The Test series ended in a 1–0 win for India; the first Test was affected by rain, helping Bangladesh secure a draw despite two declarations by India and a 149-run lead on first innings, but in the second Test India only lost three wickets in their three-day innings win.

==Squad lists==

| ODI Squads |  | Test Squads |  |
|---|---|---|---|
| Bangladesh | India | Bangladesh | India |
| Habibul Bashar (c) | Rahul Dravid (c) | Habibul Bashar (c) | Rahul Dravid (c) |
| Mushfiqur Rahim (wk) | Virender Sehwag (vc) | Khaled Mashud (wk) | Sachin Tendulkar (vc) |
| Aftab Ahmed | Mahendra Singh Dhoni (wk) | Mohammad Ashraful | Sourav Ganguly |
| Mohammad Ashraful | Piyush Chawla | Enamul Haque Jr | Mahendra Singh Dhoni (wk) |
| Shakib Al Hasan | Gautam Gambhir | Shakib Al Hasan | Wasim Jaffer |
| Shahadat Hossain | Dinesh Karthik | Shahadat Hossain | Dinesh Karthik |
| Tamim Iqbal | Zaheer Khan | Mehrab Hossain Jr | Zaheer Khan |
| Mashrafe Mortaza | Dinesh Mongia | Tushar Imran | Anil Kumble |
| Javed Omar | Munaf Patel | Mashrafe Mortaza | V. V. S. Laxman |
| Shahriar Nafees | Ramesh Powar | Shahriar Nafees | Munaf Patel |
| Mohammad Rafique | R. P. Singh | Javed Omar | Rajesh Pawar |
| Syed Rasel | Yuvraj Singh | Mohammad Rafique | Ramesh Powar |
| Abdur Razzak | Shanthakumaran Sreesanth | Syed Rasel | Ishant Sharma |
| Farhad Reza | Manoj Tiwary | Rajin Saleh | R. P. Singh |
|  | Robin Uthappa |  | V. R. V. Singh |
|  |  |  | Yuvraj Singh |
|  |  |  | Shanthakumaran Sreesanth |

==Series and pre-series events==

===India===
- 4 April 2007: Greg Chappell resigns from his post of Indian national team coach.
- 7 April 2007: Rahul Dravid retained as the Captain of the Test and ODI squad for three series, starting with India's tour of Bangladesh.
- 7 April 2007: Ravi Shastri appointed as the coach of the Indian team for the Bangladesh tour.
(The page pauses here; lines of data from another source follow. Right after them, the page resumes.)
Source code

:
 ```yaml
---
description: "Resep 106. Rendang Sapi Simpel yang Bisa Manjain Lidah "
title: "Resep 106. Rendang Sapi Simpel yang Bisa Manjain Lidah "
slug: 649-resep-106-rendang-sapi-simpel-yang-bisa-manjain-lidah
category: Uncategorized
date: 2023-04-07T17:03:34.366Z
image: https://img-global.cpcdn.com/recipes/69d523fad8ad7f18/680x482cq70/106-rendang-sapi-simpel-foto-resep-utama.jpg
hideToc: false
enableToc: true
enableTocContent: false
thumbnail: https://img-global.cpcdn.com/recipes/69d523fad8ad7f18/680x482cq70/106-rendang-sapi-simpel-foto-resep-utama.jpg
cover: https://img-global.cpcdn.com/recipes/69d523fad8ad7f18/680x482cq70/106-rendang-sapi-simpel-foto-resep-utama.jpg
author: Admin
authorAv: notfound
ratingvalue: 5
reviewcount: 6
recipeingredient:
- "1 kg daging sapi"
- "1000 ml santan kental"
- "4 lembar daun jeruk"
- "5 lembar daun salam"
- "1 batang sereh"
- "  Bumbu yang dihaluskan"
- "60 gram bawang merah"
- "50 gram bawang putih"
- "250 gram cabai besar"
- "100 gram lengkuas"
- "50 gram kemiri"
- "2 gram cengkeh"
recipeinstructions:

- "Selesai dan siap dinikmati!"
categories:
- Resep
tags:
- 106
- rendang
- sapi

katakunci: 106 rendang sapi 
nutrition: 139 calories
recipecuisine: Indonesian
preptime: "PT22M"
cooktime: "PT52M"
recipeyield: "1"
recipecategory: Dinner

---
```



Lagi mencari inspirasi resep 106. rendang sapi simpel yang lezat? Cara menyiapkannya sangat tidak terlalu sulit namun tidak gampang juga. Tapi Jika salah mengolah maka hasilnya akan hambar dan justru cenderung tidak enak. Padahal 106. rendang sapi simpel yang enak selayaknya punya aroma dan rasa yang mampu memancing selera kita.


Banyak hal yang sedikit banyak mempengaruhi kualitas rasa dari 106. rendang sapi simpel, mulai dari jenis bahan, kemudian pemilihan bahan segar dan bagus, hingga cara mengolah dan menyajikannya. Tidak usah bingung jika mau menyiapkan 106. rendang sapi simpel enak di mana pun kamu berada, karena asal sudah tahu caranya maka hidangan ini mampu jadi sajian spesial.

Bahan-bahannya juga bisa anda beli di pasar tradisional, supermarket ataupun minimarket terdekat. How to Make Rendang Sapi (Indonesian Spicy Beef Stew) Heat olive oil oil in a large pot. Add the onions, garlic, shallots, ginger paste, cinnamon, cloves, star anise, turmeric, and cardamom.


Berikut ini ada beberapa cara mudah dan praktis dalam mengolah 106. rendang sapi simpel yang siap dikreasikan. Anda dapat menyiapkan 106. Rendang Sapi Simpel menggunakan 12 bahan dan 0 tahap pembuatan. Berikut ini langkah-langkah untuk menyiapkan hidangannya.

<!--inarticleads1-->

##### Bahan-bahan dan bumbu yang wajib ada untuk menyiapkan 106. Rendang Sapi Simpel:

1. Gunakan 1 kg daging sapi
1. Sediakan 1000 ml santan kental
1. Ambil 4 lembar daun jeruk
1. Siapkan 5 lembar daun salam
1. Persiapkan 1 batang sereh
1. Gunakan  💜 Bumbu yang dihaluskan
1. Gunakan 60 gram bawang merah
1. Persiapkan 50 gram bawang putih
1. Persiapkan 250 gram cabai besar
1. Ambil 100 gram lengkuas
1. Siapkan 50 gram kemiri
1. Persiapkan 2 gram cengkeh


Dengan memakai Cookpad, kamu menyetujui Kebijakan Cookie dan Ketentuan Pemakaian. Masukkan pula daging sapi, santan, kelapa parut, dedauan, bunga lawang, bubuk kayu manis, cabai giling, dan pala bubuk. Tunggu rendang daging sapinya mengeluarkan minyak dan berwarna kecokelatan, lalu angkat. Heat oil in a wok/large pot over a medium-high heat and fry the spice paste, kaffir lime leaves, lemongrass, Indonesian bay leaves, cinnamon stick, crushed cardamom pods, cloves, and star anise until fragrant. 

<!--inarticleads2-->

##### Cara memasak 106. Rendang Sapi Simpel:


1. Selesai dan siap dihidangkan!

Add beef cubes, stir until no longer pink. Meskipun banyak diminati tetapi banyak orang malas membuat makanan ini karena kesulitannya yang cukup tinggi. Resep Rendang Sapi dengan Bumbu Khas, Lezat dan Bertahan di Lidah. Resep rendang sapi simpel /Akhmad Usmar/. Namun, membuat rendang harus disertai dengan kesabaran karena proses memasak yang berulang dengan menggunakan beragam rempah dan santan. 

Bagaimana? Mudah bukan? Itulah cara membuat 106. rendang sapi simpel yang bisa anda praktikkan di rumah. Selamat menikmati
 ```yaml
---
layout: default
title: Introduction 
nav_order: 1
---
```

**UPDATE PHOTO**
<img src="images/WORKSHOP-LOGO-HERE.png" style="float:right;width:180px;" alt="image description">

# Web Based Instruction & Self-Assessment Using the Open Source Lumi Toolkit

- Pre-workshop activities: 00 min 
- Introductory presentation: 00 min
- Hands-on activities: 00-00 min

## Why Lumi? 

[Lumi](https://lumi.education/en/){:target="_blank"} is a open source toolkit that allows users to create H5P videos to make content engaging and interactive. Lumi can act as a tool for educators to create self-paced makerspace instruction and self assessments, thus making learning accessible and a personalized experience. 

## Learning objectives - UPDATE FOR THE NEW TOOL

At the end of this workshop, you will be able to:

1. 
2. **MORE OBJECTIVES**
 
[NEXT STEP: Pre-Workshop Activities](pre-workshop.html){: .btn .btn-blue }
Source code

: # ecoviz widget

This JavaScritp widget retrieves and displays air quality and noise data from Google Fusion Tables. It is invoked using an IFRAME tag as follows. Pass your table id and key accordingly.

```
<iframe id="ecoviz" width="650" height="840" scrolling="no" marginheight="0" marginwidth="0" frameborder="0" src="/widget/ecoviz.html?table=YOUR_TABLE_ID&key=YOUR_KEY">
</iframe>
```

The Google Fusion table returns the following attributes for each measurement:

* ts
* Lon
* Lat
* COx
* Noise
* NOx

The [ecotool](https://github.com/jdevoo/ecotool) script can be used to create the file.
Venkatesh Prasad and Robin Singh appointed as coaches for bowling and fielding respectively.
- 20 April 2007: Sachin Tendulkar and Sourav Ganguly rested from the ODI squad but retained in the test squad. Harbhajan Singh, Irfan Pathan and Ajit Agarkar were dropped from both the squads. Virender Sehwag was dropped from the test squad but retained in the ODI squad. Three Debutants for the tour – Manoj Tiwari and Piyush Chawla in the ODI squad and Rajesh Pawar in the test squad.
- 8 May 2007: Manoj Tiwari's shoulder injury during practice in Dhaka sidelines hims for the ODI series. No replacements were sought by the team.
- 15 May 2007: S Sreesanth returns home with a calf muscle injury. RP Singh was retained as his replacement.
- 17 May 2007: Sachin Tendulkar was appointed vice-captain of the Indian test team for the Bangladesh series on the eve of the first Test match.
- 17 May 2007: Munaf Patel leaves the tour on the first day of the first Test following injury. Ishant Sharma is called up to replace him.

===Bangladesh===
- 20 April 2007: Bangladesh national cricket coach Dav Whatmore resigns from his post effective at the end of the India tour of Bangladesh.
- 30 April 2007: Mohammad Ashraful is appointed as the vice-captain for the ODI squad. The selectors announce only the ODI squad and take a decision to name the Test squad after the end of the ODI series.
- 12 May 2007: Bangladesh announce their test squad side following the loss of the ODI series. Aftab Ahmed, Abdur Razzak dropped alongside wicket-keeper Mushfiqur Rahim who has been replaced by veteran Khaled Mashud, who had been left out of the World Cup team.

==ODI series==

===2nd ODI===

Gautam Gambhir's 101 was the first century to be made at the Sher-e-Bangla Mirpur Stadium and went on to help India to make the highest team total scored on the ground.

===3rd ODI===

The pitch was washed out due to heavy rain from the previous two days, along with heavy winds from Cyclone Akash taking their toll on the ground conditions. Four and a half hours after the planned start time the umpires called off the match, anticipating another 2 hours from 13:00 (BST) would be needed – not leaving enough time for the minimum of 20 overs each to be played. The presentation of awards, including most wickets taken (picked up by Syed Rasel of Bangladesh), most runs scored and player of the series (both won by MS Dhoni of India), were handed out at the ground later in the day.